Даже в исследовании освоения закона Архимеда было зафиксировано, что между практическими действиями погружения разных тел в жидкость и рассуждением ребенка об этой ситуации с возрастом в определенном смысле отношение переворачивается. Это проявляется в том, что «ребенок своими действиями пытается подчинить факты своим рассуждениям» (Працi…, 1941, с. 145). «Например, если ребенок сказал про какой-то предмет, что он потонет, то дальше он пытается опустить его в воду так, чтобы предмет на самом деле потонул. Для этого ребенок погружает предмет в воду, кидает его или набирает воды и т.п. Ребенок пытается, так сказать, помочь предметам и фактам не противоречить его суждениям» (там же). Подобное переворачивание отношения практики и рассуждений ребенка связано таким понятием, как «предметность деятельности». Предметность, которая подчеркивалась в большинстве исследований ХШ, характеризовалась так: «Ребенок в процессе своей жизни имеет дело не просто с физическими телами или раздражителями, а с предметами, за которыми закреплена определенная система действий и которые имеют свое практическое назначение в применении человеком» (там же, с. 147). И именно предметностью объяснялась ситуация определенного раздвоения жизненного отношения ребенка на практическую и теоретическую деятельность, при этом последняя связана с овладением своими действиями в отношении предметов. По мысли харьковчан, эта обусловленная предметностью раздвоенность деятельности ребенка объясняет ошибочность позиции Пиаже в отношении развития рассуждений ребенка, поскольку Пиаже «рассматривает развитие психики ребенка как некоторый процесс, который самостоятельно происходит и подвергается влиянию внешних сил или факторов биологического или социального порядка» (там же). Таким образом, ошибку Пиаже они видели в абсолютизации самостоятельности развития психики ребенка (т.е. в абсолютизации психической причинности), тогда как собственные исследования рассматривали и как объяснение причин возможности такой абсолютизации, и как раскрытие более гармоничного отношения между психической причинностью и социальной обусловленностью развития психики.

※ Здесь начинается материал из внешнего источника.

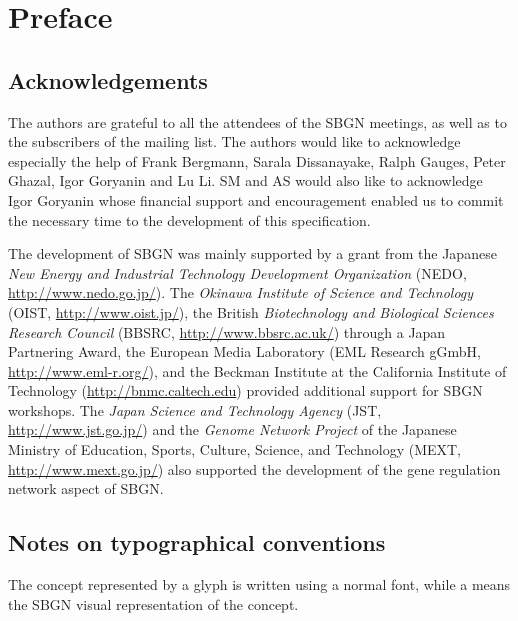 
\chapter{Preface}

\section*{Acknowledgements}

The authors are grateful to all the attendees of the SBGN meetings, as well as to the subscribers of the  mailing list.  The authors would like to acknowledge especially the help of Frank Bergmann, Sarala Dissanayake, Ralph Gauges, Peter Ghazal, Igor Goryanin and Lu Li. SM and AS would also like to acknowledge Igor Goryanin whose financial support and encouragement enabled us to commit the necessary time to the development of this specification.


The development of SBGN was mainly supported by a grant from the Japanese
\emph{New Energy and Industrial Technology Development Organization} (NEDO,
\url{http://www.nedo.go.jp/}).  The \emph{Okinawa Institute of Science and
  Technology} (OIST, \url{http://www.oist.jp/}), the British
\emph{Biotechnology and Biological Sciences Research Council} (BBSRC,
\url{http://www.bbsrc.ac.uk/}) through a Japan Partnering Award, the
European Media Laboratory (EML Research gGmbH,
\url{http://www.eml-r.org/}), and the Beckman Institute at the California
Institute of Technology (\url{http://bnmc.caltech.edu}) provided additional
support for SBGN workshops.  The \emph{Japan Science and Technology Agency}
(JST, \url{http://www.jst.go.jp/}) and the \emph{Genome Network Project} of
the Japanese Ministry of Education, Sports, Culture, Science, and
Technology (MEXT, \url{http://www.mext.go.jp/}) also supported the
development of the gene regulation network aspect of SBGN.

\section*{Notes on typographical conventions}

The concept represented by a glyph is written using a normal font, while a  means the SBGN visual representation of the concept.




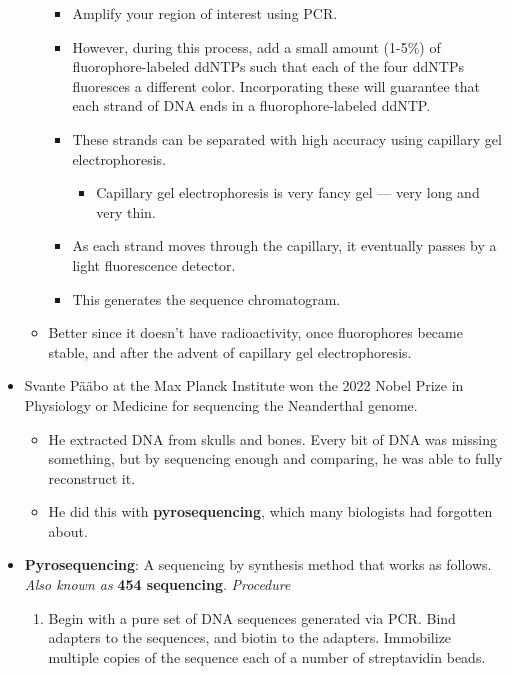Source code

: \documentclass[../notes.tex]{subfiles}
\begin{document}
\begin{itemize}
\begin{itemize}
        \begin{itemize}
            \item Amplify your region of interest using PCR.
            \item However, during this process, add a small amount (1-5\%) of fluorophore-labeled ddNTPs such that each of the four ddNTPs fluoresces a different color. Incorporating these will guarantee that each strand of DNA ends in a fluorophore-labeled ddNTP.
            \item These strands can be separated with high accuracy using capillary gel electrophoresis.
            \begin{itemize}
                \item Capillary gel electrophoresis is very fancy gel --- very long and very thin.
            \end{itemize}
            \item As each strand moves through the capillary, it eventually passes by a light fluorescence detector.
            \item This generates the sequence chromatogram.
        \end{itemize}
        \item Better since it doesn't have radioactivity, once fluorophores became stable, and after the advent of capillary gel electrophoresis.
    \end{itemize}
    \item Svante P\"{a}\"{a}bo at the Max Planck Institute won the 2022 Nobel Prize in Physiology or Medicine for sequencing the Neanderthal genome.
    \begin{itemize}
        \item He extracted DNA from skulls and bones. Every bit of DNA was missing something, but by sequencing enough and comparing, he was able to fully reconstruct it.
        \item He did this with \textbf{pyrosequencing}, which many biologists had forgotten about.
    \end{itemize}
    \item \textbf{Pyrosequencing}: A sequencing by synthesis method that works as follows. \emph{Also known as} \textbf{454 sequencing}. \emph{Procedure}
    \begin{enumerate}
        \item Begin with a pure set of DNA sequences generated via PCR. Bind adapters to the sequences, and biotin to the adapters. Immobilize multiple copies of the sequence each of a number of streptavidin beads.

\end{enumerate}
\end{itemize}
\end{document}
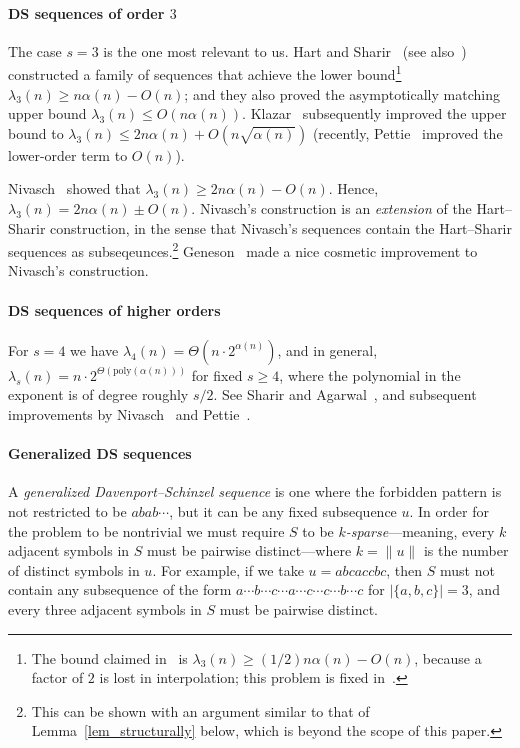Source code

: \documentclass[11pt]{article}
\theoremstyle{definition}
\theoremstyle{remark}
\begin{document}
\paragraph{DS sequences of order $3$}
The case $s=3$ is the one most relevant to us. Hart and Sharir~\cite{HS} (see also~\cite{yo_DS,DS_book}) constructed a family of sequences that achieve the lower bound\footnote{The bound claimed in~\cite{DS_book} is $\lambda_3(n) \ge (1/2) n\alpha(n)-O(n)$, because a factor of $2$ is lost in interpolation; this problem is fixed in~\cite{yo_DS}.} $\lambda_3(n) \ge n\alpha(n) - O(n)$; and they also proved the asymptotically matching upper bound $\lambda_3(n) \le O(n\alpha(n))$. Klazar~\cite{klazar} subsequently improved the upper bound to $\lambda_3(n) \le 2n\alpha(n) + O(n\sqrt{\alpha(n)})$ (recently, Pettie~\cite{pettie_sharp} improved the lower-order term to $O(n)$).

Nivasch~\cite{yo_DS} showed that $\lambda_3(n) \ge 2n\alpha(n) - O(n)$. Hence, $\lambda_3(n) = 2n\alpha(n) \pm O(n)$.  Nivasch's construction is an \emph{extension} of the Hart--Sharir construction, in the sense that Nivasch's sequences contain the Hart--Sharir sequences as subseqeunces.\footnote{This can be shown with an argument similar to that of Lemma~\ref{lem_structurally} below, which is beyond the scope of this paper.} Geneson~\cite{geneson} made a nice cosmetic improvement to Nivasch's construction.

\paragraph{DS sequences of higher orders}
For $s=4$ we have $\lambda_4(n) = \Theta(n\cdot 2^{\alpha(n)})$, and in general, $\lambda_s(n) = n\cdot 2^{\Theta(\mathrm{poly}(\alpha(n)))}$ for fixed $s\ge 4$, where the polynomial in the exponent is of degree roughly $s/2$. See Sharir and Agarwal~\cite{DS_book}, and subsequent improvements by Nivasch~\cite{yo_DS} and Pettie~\cite{pettie_sharp}.

\paragraph{Generalized DS sequences}
A \emph{generalized Davenport--Schinzel sequence} is one where the forbidden pattern is not restricted to be $abab\cdots$, but it can be any fixed subsequence $u$. In order for the problem to be nontrivial we must require $S$ to be \emph{$k$-sparse}---meaning, every $k$ adjacent symbols in $S$ must be pairwise distinct---where $k = \|u\|$ is the number of distinct symbols in $u$. For example, if we take $u=abcaccbc$, then $S$ must not contain any subsequence of the form $a\cdots b\cdots c\cdots a\cdots c\cdots c\cdots b\cdots c$ for $|\{a,b,c\}|=3$, and every three adjacent symbols in $S$ must be pairwise distinct.
\end{document}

Деятельность как целостность: интерпретация ряда исследований деятельностного подхода с учетом проблемы выделения психической причинности
Несомненно, что в рамках деятельностного подхода Леонтьева были выявлены собственно деятельностные механизмы, через которые должно преломляться любое социальное влияние. Но понимание деятельности как посредника становится очевидным, только если брать более широкий план развития теории и иметь в виду само наличие «проблемы преодоления двухфакторности». Для примера рассмотрим значение проведенного в 1935 г. А.Н. Леонтьевым и А.Н. Розенблюмом (1999) «исследования деятельности и интересов посетителей Парка культуры и отдыха имени Горького».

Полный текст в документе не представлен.